Effects of TiO2 NPs on Drosophila larval development and metabolism. The effects of 200 μg/ml or 2 mg/ml dietary TiO2-10 nm, TiO2-50 nm, or TiO2-100 nm on pupation rate (A), weight (B), and lipid level (C) of female larvae were shown. n.s. not significant

Fig. 5
figure 5

Effects of TiO2 NPs on metabolism and locomotor activity in Drosophila female adults. The effects of 200 μg/ml or 2 mg/ml dietary TiO2-10 nm, TiO2-50 nm, or TiO2-100 nm on weight (A), lipid level (B), and climbing index (C) of 5-day-old female adults were shown. n.s. not significant

We first examined the effect of dietary TiO2 NPs on Drosophila larval development. In the control group, about 90 % of female larvae formed pupae 120 h after egg laying. Either 200 μg/ml or 2 mg/ml dietary TiO2 NPs of three different sizes did not affect the pupation cycle of the Drosophila larvae (Fig. 4A). In addition, the weight and lipid level of the female larvae were not altered by any type of TiO2 NPs (Fig. 4B, C).

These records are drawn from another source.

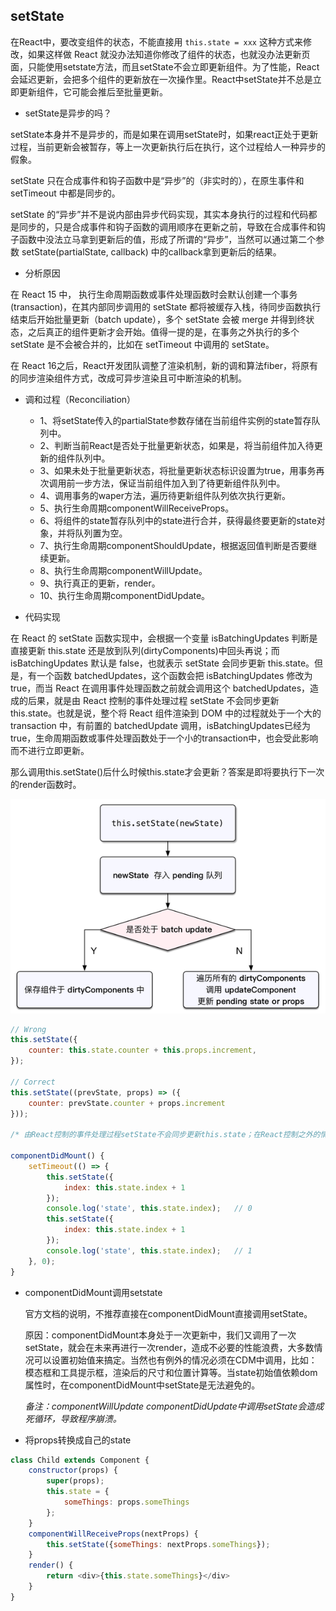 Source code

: ## setState

在React中，要改变组件的状态，不能直接用 `this.state = xxx` 这种方式来修改，如果这样做 React 就没办法知道你修改了组件的状态，也就没办法更新页面，只能使用setstate方法，而且setState不会立即更新组件。为了性能，React会延迟更新，会把多个组件的更新放在一次操作里。React中setState并不总是立即更新组件，它可能会推后至批量更新。

* setState是异步的吗？ 

setState本身并不是异步的，而是如果在调用setState时，如果react正处于更新过程，当前更新会被暂存，等上一次更新执行后在执行，这个过程给人一种异步的假象。

setState 只在合成事件和钩子函数中是“异步”的（非实时的），在原生事件和setTimeout 中都是同步的。

setState 的“异步”并不是说内部由异步代码实现，其实本身执行的过程和代码都是同步的，只是合成事件和钩子函数的调用顺序在更新之前，导致在合成事件和钩子函数中没法立马拿到更新后的值，形成了所谓的“异步”，当然可以通过第二个参数 setState(partialState, callback) 中的callback拿到更新后的结果。

* 分析原因

在 React 15 中， 执行生命周期函数或事件处理函数时会默认创建一个事务(transaction)，在其内部同步调用的 setState 都将被缓存入栈，待同步函数执行结束后开始批量更新（batch update），多个 setState 会被 merge 并得到终状态，之后真正的组件更新才会开始。值得一提的是，在事务之外执行的多个 setState 是不会被合并的，比如在 setTimeout 中调用的 setState。

在 React 16之后，React开发团队调整了渲染机制，新的调和算法fiber，将原有的同步渲染组件方式，改成可异步渲染且可中断渲染的机制。

* 调和过程（Reconciliation）

    - 1、将setState传入的partialState参数存储在当前组件实例的state暂存队列中。
    - 2、判断当前React是否处于批量更新状态，如果是，将当前组件加入待更新的组件队列中。
    - 3、如果未处于批量更新状态，将批量更新状态标识设置为true，用事务再次调用前一步方法，保证当前组件加入到了待更新组件队列中。
    - 4、调用事务的waper方法，遍历待更新组件队列依次执行更新。
    - 5、执行生命周期componentWillReceiveProps。
    - 6、将组件的state暂存队列中的state进行合并，获得最终要更新的state对象，并将队列置为空。
    - 7、执行生命周期componentShouldUpdate，根据返回值判断是否要继续更新。
    - 8、执行生命周期componentWillUpdate。
    - 9、执行真正的更新，render。
    - 10、执行生命周期componentDidUpdate。

* 代码实现

在 React 的 setState 函数实现中，会根据一个变量 isBatchingUpdates 判断是直接更新 this.state 还是放到队列(dirtyComponents)中回头再说；而 isBatchingUpdates 默认是 false，也就表示 setState 会同步更新 this.state。但是，有一个函数 batchedUpdates，这个函数会把 isBatchingUpdates 修改为 true，而当 React 在调用事件处理函数之前就会调用这个 batchedUpdates，造成的后果，就是由 React 控制的事件处理过程 setState 不会同步更新 this.state。也就是说，整个将 React 组件渲染到 DOM 中的过程就处于一个大的 transaction 中，有前置的 batchedUpdate 调用，isBatchingUpdates已经为true，生命周期函数或事件处理函数处于一个小的transaction中，也会受此影响而不进行立即更新。

那么调用this.setState()后什么时候this.state才会更新？答案是即将要执行下一次的render函数时。

![diff](../images/setstate.png )

```js
// Wrong
this.setState({
    counter: this.state.counter + this.props.increment,
});

// Correct
this.setState((prevState, props) => ({
    counter: prevState.counter + props.increment
}));

/* 由React控制的事件处理过程setState不会同步更新this.state；在React控制之外的情况，setState会同步更新this.state，如：addEventListener，setTimeout/setInterval等, 这类情况下的setState没走react的事物机制transaction，执行时批量更新(isBatchingUpdates)没设置为true，因此每次都直接render了。 */

componentDidMount() {
    setTimeout(() => {
        this.setState({
            index: this.state.index + 1
        });
        console.log('state', this.state.index);   // 0
        this.setState({
            index: this.state.index + 1
        });
        console.log('state', this.state.index);   // 1
    }, 0);
}
```

* componentDidMount调用setstate

    官方文档的说明，不推荐直接在componentDidMount直接调用setState。

    原因：componentDidMount本身处于一次更新中，我们又调用了一次setState，就会在未来再进行一次render，造成不必要的性能浪费，大多数情况可以设置初始值来搞定。当然也有例外的情况必须在CDM中调用，比如：模态框和工具提示框，渲染后的尺寸和位置计算等。当state初始值依赖dom属性时，在componentDidMount中setState是无法避免的。

    *备注：componentWillUpdate componentDidUpdate中调用setState会造成死循环，导致程序崩溃。*

* 将props转换成自己的state

```js
class Child extends Component {
    constructor(props) {
        super(props);
        this.state = {
            someThings: props.someThings
        };
    }
    componentWillReceiveProps(nextProps) {
        this.setState({someThings: nextProps.someThings});
    }
    render() {
        return <div>{this.state.someThings}</div>
    }
}
```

We then examined 5-day-old female adult flies raised on food containing 1 or 2 mg/ml TiO2 NPs. Similar to our observation in larvae, the weight and lipid level in female adults were comparable to those in the control group (Fig. 5A, B). We also measured the climbing index (i.e., average climbing speed of flies on the wall of the fly tubes) of these flies and observed no significant changes with dietary TiO2 NPs (Fig. 5C). Together, these results imply that the in vivo antibacterial activity of TiO2 NPs on Drosophila gut commensal bacteria differs from in vitro activity.

4 Conclusion

Our results show that TiO2 NPs can inhibit the growth of symbiotic bacteria in vitro, in a mechanism that is different from their photocatalytic activity. Enterobacteria are more sensitive to TiO2 NPs than Acetobacteria. For these two types of bacteria, the size of the TiO2 NPs does not affect their antibacterial activities, only dosage matters. In contrast, TiO2 NPs inhibit the growth of Lactobacilli in both size and dosage-dependent manner.

The results from the in vivo experiments do not agree with those from in vitro. TiO2 NPs do not inhibit the growth of symbiotic bacteria in the gut of Drosophila larva or adults. The interaction between commensal bacteria and host is mutually beneficial, and host gut can provide a completely different environment from in vitro culture media. Therefore, it is not surprising that the host gut can protect commensal bacteria from TiO2 NPs better than the in vitro environment.